24 tutorials to get you started using Pandas for data science

Scales by Lukas, Pexels.

12 minutes to read

Data Science Pandas

Pandas, the Python Data Analysis Library, is the number one tool in data science and is a great reason to start learning Python programming. Irrespective of the data science project you’re working upon, nine times out of ten, it will use Pandas somewhere.

Although there’s a bit of a learning curve at first, Pandas quickly becomes intuitive and has many benefits over other systems, such as Microsoft Excel. If you want to succeed in data science, Pandas is the single Python library you need to master the most.

I’ve covered loads of different ways to use Pandas in previous tutorials, as well as practical ways you can apply Pandas to a wide range of data science problems in ecommerce and marketing. Work through these, and you’ll be up to speed in no time.

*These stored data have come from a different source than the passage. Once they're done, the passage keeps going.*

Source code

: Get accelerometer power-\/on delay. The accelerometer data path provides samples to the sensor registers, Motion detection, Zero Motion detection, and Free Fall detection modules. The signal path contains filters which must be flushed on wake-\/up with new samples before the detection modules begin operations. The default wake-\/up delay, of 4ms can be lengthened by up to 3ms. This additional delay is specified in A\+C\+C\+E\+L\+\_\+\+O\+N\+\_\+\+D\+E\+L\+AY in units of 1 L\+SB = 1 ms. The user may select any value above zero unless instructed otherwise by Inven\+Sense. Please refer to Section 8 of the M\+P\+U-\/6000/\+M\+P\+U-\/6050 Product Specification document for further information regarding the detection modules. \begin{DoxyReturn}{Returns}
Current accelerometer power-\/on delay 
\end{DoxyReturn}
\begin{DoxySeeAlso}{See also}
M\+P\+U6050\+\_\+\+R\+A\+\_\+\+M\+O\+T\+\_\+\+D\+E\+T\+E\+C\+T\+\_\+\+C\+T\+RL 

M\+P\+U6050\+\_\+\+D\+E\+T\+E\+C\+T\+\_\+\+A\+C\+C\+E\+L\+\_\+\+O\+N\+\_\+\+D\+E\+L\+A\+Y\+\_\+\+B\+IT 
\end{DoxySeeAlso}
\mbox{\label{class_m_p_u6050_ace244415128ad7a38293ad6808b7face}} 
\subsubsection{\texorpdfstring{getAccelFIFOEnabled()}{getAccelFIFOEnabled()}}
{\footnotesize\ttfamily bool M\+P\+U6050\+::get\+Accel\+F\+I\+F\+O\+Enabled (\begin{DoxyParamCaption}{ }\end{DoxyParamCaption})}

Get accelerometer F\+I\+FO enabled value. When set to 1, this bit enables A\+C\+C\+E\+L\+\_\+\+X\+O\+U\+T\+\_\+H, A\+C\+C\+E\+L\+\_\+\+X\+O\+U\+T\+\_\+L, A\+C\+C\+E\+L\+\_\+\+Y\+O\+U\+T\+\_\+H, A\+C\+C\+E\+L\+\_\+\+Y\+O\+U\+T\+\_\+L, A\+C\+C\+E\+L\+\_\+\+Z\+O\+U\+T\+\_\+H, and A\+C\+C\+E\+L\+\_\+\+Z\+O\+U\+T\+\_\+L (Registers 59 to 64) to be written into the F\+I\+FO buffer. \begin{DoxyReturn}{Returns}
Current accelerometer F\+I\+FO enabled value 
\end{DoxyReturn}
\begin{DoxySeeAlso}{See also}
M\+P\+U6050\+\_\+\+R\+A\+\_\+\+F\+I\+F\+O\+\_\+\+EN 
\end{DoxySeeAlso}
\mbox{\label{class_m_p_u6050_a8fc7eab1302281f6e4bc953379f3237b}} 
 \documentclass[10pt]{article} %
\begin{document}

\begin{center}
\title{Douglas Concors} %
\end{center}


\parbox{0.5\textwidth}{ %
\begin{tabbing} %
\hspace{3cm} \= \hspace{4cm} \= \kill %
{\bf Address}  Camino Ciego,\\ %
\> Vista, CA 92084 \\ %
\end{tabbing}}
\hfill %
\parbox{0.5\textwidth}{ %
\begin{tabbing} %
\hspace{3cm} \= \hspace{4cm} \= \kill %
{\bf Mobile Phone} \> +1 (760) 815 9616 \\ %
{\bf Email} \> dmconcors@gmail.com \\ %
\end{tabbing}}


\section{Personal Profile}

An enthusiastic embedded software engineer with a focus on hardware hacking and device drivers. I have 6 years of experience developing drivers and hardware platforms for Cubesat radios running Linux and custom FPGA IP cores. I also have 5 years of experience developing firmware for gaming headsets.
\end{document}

Working with Pandas dataframes

Pandas uses dataframes at its core. These are basically a bit like tables or spreadsheets that you can query with Pandas functions. Therefore, in any data science project your first step will typically be to create a Pandas dataframe, or import data into a Pandas dataframe.

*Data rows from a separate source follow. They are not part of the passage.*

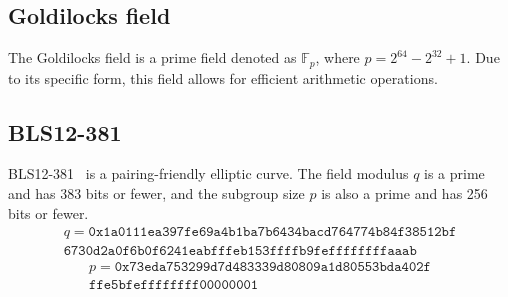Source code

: \subsection{Goldilocks field}
\label{sec:goldilocks}
The Goldilocks field is a prime field denoted as $\mathbb{F}_p$, where $p=2^{64} - 2^{32} + 1$. Due to its specific form, this field allows for efficient arithmetic operations.

\subsection{BLS12-381}
\label{sec:bls12}
BLS12-381~\cite{cryptoeprint:2017/1050} is a pairing-friendly elliptic curve.
The field modulus $q$ is a prime and has 383 bits or fewer, and the subgroup size $p$ is also a prime and has 256 bits or fewer.
\[
\begin{split}
    q=\mathtt{0x1a0111ea397fe69a4b1ba7b6434bacd764774b84f38512bf} \\
    \mathtt{6730d2a0f6b0f6241eabfffeb153ffffb9feffffffffaaab}
\end{split}
\]
\[
\begin{split}
    p=\mathtt{0x73eda753299d7d483339d80809a1d80553bda402f}
    \\
    \mathtt{ffe5bfeffffffff00000001}
\end{split}
\]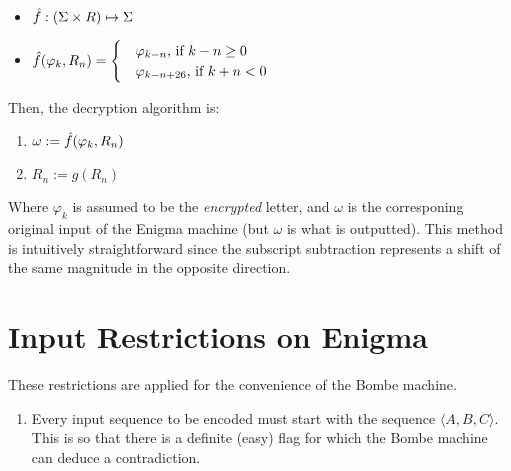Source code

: \documentclass[12pt,a4paper]{article}
\begin{document}
	 \begin{itemize}
		\item $\hat{f}: (\Sigma \times R) \mapsto \Sigma$ 
		\item $\hat{f}(\varphi_k, R_n)= 					
					\begin{cases} 
						&\varphi_{k-n} \text{, if } {k-n} \geq 0 \\
						&\varphi_{k-n+26} \text{, if }{k+n} < 0
					\end{cases}
			  $ 
	\end{itemize}

	Then, the decryption algorithm is:
	

	\begin{enumerate}
		\item $\omega := \hat{f}(\varphi_k, R_n)$
		\item $R_n := g(R_n)$
	\end{enumerate}

	Where $\varphi_k$ is assumed to be the \emph{encrypted} letter, and $\omega$ is the corresponing original input of the Enigma machine (but $\omega$ is what is outputted). This method is intuitively straightforward since the subscript subtraction represents a shift of the same magnitude in the opposite direction. \\

	

	\section{Input Restrictions on Enigma}
	These restrictions are applied for the convenience of the Bombe machine.

	\begin{enumerate}
		\item Every input sequence to be encoded must start with the sequence $\langle A, B, C \rangle$.
		This is so that there is a definite (easy) flag for which the Bombe machine can deduce a contradiction.
	\end{enumerate}
\end{document}
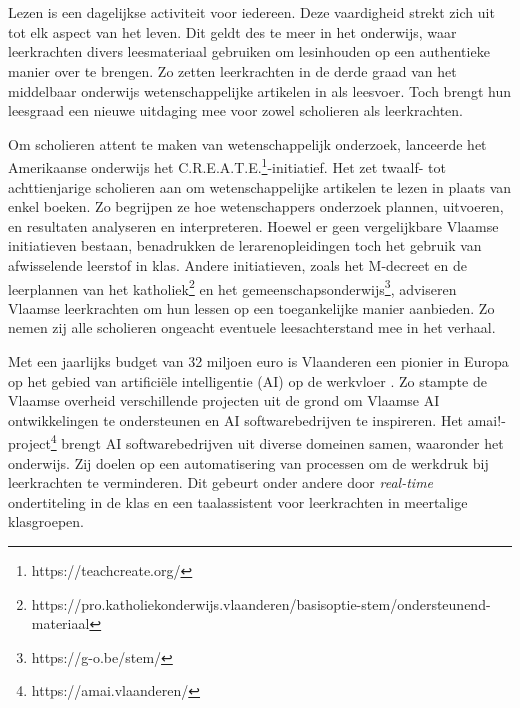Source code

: 
\chapter{}%
\label{ch:inleiding}

Lezen is een dagelijkse activiteit voor iedereen. Deze vaardigheid strekt zich uit tot elk aspect van het leven. Dit geldt des te meer in het onderwijs, waar leerkrachten divers leesmateriaal gebruiken om lesinhouden op een authentieke manier over te brengen. Zo zetten leerkrachten in de derde graad van het middelbaar onderwijs wetenschappelijke artikelen in als leesvoer. Toch brengt hun leesgraad een nieuwe uitdaging mee voor zowel scholieren als leerkrachten. 

\medspace

Om scholieren attent te maken van wetenschappelijk onderzoek, lanceerde het Amerikaanse onderwijs het C.R.E.A.T.E.\footnote{https://teachcreate.org/}-initiatief. Het zet twaalf- tot achttienjarige scholieren aan om wetenschappelijke artikelen te lezen in plaats van enkel boeken. Zo begrijpen ze hoe wetenschappers onderzoek plannen, uitvoeren, en resultaten analyseren en interpreteren. Hoewel er geen vergelijkbare Vlaamse initiatieven bestaan, benadrukken de lerarenopleidingen toch het gebruik van afwisselende leerstof in klas. Andere initiatieven, zoals het M-decreet en de leerplannen van het katholiek\footnote{https://pro.katholiekonderwijs.vlaanderen/basisoptie-stem/ondersteunend-materiaal} en het gemeenschapsonderwijs\footnote{https://g-o.be/stem/}, adviseren Vlaamse leerkrachten om hun lessen op een toegankelijke manier aanbieden. Zo nemen zij alle scholieren ongeacht eventuele leesachterstand mee in het verhaal.

\medspace

Met een jaarlijks budget van 32 miljoen euro is Vlaanderen een pionier in Europa op het gebied van artificiële intelligentie (AI) op de werkvloer \autocite{Crevits2022}. Zo stampte de Vlaamse overheid verschillende  projecten uit de grond om Vlaamse AI ontwikkelingen te ondersteunen en AI softwarebedrijven te inspireren. Het amai!-project\footnote{https://amai.vlaanderen/} brengt AI softwarebedrijven uit diverse domeinen samen, waaronder het onderwijs. Zij doelen op een automatisering van processen om de werkdruk bij leerkrachten te verminderen. Dit gebeurt onder andere door \textit{real-time} ondertiteling in de klas en een taalassistent voor leerkrachten in meertalige klasgroepen.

Picture by Markus Spiske, Unsplash.

1. Create a Pandas dataframe

Pandas lets you create dataframes in a wide range of ways, including from a Python list, from a Python dictionary, from Python tuples, or from any combinations of the above.

How to create a Pandas dataframe

2. Import data into a Pandas dataframe

If you have an existing dataset, such as spreadsheet, you can import it straight into Pandas. Pandas supports a wide range of different file types and formats, so you’ll generally be able to easily import data, not matter how it’s provided.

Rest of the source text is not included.